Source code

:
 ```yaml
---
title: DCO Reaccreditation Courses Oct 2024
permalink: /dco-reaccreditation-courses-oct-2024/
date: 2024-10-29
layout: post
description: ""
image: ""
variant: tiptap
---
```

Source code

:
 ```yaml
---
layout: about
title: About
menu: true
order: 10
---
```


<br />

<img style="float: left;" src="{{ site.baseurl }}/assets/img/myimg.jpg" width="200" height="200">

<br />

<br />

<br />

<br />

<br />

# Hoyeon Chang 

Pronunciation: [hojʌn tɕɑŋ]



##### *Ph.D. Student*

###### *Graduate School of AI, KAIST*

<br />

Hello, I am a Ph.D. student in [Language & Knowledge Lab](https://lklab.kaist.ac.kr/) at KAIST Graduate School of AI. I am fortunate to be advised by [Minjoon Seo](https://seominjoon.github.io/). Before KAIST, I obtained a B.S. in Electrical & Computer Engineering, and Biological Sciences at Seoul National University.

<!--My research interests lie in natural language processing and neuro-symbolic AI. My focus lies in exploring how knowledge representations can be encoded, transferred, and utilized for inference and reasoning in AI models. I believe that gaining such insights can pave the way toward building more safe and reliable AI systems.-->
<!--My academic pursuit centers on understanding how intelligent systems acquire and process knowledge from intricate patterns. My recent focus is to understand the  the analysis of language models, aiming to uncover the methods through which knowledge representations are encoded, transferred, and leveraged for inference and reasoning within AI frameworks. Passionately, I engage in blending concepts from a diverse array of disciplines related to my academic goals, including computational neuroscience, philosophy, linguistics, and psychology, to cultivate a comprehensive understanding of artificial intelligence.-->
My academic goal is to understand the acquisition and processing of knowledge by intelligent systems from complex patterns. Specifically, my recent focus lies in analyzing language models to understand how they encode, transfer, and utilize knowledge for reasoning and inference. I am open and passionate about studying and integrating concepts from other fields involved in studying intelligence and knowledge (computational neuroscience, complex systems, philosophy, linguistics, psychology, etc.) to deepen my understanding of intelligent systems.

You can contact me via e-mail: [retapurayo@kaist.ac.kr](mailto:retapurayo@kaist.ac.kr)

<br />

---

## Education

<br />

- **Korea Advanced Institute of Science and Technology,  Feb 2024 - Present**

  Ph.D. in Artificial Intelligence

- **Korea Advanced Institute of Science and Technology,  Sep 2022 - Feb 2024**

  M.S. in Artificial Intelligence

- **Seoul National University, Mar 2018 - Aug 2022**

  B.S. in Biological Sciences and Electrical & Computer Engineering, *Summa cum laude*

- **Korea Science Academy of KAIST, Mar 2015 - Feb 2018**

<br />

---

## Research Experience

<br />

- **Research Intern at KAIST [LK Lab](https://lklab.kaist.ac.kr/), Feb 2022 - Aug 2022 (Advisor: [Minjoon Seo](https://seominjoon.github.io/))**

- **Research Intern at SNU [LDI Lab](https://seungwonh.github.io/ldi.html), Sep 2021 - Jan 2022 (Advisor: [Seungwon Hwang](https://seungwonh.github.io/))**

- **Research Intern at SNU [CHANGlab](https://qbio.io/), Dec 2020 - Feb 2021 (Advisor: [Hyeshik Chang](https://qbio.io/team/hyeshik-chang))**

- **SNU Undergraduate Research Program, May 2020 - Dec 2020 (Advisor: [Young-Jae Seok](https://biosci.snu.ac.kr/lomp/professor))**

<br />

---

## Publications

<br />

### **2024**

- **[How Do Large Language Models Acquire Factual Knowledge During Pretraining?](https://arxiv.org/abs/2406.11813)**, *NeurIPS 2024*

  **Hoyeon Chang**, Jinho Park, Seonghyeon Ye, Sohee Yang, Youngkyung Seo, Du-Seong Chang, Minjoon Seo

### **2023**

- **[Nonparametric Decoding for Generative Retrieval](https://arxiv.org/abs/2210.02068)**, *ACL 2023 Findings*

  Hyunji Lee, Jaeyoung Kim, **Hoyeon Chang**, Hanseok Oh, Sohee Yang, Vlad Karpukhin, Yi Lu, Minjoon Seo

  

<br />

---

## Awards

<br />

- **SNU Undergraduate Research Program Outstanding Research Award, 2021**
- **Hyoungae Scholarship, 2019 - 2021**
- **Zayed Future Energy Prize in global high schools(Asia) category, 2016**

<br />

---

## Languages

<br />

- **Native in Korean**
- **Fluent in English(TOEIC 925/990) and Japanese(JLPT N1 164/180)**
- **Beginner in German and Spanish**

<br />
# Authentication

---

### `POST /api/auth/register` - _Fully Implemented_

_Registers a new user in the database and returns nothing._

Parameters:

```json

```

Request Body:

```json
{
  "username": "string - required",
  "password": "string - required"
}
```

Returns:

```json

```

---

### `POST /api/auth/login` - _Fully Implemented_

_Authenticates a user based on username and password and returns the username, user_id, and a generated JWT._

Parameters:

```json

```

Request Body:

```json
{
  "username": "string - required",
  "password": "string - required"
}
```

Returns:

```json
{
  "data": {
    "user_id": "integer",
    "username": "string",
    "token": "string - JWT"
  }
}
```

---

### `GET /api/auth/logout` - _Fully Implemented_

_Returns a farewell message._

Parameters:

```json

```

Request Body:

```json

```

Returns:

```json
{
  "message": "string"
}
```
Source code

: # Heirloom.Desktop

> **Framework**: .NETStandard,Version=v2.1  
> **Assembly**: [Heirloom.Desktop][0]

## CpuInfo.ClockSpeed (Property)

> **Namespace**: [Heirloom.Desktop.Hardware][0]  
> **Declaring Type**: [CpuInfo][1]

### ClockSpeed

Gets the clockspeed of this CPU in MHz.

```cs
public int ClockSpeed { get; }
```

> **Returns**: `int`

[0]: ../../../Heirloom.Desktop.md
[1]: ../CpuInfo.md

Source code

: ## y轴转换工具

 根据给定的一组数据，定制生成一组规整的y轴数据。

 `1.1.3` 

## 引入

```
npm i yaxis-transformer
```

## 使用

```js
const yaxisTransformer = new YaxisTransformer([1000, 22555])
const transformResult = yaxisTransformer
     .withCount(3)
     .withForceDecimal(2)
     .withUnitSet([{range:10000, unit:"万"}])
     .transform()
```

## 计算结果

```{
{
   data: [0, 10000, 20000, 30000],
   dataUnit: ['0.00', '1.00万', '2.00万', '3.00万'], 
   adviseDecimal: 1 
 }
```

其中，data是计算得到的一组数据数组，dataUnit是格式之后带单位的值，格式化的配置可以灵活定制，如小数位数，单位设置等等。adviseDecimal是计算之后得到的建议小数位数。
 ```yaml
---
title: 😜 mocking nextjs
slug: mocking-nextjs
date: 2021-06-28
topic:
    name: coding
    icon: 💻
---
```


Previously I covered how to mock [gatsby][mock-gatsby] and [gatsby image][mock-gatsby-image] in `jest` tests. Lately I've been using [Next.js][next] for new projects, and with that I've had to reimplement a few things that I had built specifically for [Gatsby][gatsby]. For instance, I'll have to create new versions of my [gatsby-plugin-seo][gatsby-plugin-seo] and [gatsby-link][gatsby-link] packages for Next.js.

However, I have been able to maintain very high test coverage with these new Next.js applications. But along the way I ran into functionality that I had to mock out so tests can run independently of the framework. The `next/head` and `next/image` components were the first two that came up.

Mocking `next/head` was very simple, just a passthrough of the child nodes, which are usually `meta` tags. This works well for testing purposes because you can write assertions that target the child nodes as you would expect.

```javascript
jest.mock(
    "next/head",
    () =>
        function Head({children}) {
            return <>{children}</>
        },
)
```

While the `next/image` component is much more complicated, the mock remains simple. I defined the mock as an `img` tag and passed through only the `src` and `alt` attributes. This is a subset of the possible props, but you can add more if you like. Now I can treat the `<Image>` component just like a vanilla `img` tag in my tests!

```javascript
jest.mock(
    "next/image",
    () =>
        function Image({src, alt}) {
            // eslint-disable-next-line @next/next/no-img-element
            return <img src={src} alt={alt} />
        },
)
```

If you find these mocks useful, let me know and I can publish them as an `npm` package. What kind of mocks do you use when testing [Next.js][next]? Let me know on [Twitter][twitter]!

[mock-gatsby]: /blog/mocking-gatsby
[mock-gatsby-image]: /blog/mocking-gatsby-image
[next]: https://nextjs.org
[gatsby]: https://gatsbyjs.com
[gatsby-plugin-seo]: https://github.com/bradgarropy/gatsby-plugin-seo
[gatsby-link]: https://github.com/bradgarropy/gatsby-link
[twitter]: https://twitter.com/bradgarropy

◆ **Work to complete**
If a line in the listing holds the word "message", copy it out.

◆ **Response for this exercise**
_Returns a farewell message._
  "message": "string"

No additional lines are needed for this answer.